Stored data entries
-- -- --

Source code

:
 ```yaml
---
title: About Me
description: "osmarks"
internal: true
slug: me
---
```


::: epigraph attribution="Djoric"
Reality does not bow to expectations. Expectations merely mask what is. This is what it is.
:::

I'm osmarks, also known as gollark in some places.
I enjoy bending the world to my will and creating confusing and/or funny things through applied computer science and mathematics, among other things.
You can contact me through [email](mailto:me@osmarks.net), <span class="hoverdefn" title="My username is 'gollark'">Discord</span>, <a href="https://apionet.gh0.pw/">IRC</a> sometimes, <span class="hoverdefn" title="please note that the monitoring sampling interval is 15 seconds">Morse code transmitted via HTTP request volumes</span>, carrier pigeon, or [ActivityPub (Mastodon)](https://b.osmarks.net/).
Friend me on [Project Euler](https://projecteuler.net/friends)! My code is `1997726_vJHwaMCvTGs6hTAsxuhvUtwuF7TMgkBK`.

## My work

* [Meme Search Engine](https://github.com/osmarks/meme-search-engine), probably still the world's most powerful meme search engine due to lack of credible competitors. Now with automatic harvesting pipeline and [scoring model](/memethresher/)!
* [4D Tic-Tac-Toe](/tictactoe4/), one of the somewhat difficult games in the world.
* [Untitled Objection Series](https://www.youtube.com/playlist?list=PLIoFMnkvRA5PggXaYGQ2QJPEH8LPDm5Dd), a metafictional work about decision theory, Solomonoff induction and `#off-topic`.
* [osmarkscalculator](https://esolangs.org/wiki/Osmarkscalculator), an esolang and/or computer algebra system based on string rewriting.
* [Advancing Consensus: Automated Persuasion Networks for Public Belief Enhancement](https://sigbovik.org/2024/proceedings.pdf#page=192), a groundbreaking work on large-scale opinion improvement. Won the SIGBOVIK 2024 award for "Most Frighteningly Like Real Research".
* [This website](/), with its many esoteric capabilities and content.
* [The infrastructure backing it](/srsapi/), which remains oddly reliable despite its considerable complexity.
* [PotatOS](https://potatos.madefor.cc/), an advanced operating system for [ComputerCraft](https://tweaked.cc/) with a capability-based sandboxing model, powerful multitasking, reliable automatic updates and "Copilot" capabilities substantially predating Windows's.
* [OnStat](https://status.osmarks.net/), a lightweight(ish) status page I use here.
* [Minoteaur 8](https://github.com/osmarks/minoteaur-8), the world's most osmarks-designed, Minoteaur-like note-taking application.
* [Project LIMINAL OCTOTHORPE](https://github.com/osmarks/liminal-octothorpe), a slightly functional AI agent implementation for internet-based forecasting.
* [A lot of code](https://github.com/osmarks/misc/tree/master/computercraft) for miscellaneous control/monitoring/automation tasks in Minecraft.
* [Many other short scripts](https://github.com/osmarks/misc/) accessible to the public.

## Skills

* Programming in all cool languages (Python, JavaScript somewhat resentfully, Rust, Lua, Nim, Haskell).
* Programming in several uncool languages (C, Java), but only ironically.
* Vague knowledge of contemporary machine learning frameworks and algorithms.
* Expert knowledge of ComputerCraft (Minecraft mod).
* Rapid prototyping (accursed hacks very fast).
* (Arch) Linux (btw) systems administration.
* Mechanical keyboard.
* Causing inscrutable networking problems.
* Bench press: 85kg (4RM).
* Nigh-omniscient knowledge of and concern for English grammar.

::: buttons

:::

-- -- --

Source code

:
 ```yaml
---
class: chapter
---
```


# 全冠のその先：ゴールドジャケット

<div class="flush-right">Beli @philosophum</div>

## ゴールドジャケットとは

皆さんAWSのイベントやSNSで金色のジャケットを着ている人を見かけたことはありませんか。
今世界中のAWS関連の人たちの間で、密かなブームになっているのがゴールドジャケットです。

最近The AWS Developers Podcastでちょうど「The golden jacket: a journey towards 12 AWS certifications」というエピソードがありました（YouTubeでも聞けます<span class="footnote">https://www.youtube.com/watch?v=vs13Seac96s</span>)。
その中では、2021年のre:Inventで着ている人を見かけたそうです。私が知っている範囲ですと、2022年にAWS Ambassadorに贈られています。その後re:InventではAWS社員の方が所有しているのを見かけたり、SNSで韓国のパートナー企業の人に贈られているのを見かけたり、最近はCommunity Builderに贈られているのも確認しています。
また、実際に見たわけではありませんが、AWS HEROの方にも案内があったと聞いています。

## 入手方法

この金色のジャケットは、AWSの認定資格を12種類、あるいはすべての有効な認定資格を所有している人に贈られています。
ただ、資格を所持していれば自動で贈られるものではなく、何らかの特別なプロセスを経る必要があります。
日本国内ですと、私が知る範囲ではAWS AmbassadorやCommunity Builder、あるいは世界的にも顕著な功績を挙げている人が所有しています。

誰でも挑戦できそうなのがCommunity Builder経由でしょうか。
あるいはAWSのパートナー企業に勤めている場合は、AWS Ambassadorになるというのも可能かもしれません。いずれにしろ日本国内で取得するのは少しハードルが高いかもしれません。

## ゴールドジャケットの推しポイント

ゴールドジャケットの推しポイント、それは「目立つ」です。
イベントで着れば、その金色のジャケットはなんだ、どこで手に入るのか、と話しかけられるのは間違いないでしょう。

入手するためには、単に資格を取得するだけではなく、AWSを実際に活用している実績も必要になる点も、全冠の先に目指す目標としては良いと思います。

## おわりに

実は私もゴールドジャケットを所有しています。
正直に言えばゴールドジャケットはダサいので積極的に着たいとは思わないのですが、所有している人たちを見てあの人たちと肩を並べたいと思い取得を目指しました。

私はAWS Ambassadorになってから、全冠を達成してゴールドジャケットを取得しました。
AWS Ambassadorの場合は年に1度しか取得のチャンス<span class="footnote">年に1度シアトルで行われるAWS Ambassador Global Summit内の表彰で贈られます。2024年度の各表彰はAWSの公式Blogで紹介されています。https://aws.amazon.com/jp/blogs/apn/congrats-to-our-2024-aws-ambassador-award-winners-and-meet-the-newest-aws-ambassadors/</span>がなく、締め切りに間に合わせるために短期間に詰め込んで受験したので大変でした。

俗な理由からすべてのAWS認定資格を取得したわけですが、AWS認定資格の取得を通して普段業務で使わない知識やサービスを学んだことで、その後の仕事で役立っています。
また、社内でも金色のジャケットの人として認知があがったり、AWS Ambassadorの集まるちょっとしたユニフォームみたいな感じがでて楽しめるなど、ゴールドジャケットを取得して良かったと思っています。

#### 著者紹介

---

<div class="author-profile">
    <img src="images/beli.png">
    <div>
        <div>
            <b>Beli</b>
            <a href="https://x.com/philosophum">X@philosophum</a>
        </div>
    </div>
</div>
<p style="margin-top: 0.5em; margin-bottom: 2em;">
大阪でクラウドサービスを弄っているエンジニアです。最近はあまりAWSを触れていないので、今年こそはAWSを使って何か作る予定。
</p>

-- -- --

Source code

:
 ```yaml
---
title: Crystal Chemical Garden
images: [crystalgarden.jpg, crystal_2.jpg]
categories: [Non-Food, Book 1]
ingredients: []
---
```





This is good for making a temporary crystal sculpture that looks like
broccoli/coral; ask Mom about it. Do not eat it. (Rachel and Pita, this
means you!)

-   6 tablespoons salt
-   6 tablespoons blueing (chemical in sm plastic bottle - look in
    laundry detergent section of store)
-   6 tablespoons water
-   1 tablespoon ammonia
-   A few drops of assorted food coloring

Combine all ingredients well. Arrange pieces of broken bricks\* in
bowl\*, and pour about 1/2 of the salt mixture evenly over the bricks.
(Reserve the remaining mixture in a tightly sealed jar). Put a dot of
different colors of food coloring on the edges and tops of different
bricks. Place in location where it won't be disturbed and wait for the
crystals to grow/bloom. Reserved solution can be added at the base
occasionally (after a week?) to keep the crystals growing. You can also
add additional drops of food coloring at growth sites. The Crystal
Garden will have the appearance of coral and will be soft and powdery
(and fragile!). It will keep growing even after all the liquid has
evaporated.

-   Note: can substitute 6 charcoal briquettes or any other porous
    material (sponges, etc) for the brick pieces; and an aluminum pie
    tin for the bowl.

-- -- --

▶ _Exercise directions_:
Only the lines containing the string "crystals" are needed; pull them out of the records.

▶ _Answer to the problem_:
crystals to grow/bloom. Reserved solution can be added at the base
occasionally (after a week?) to keep the crystals growing. You can also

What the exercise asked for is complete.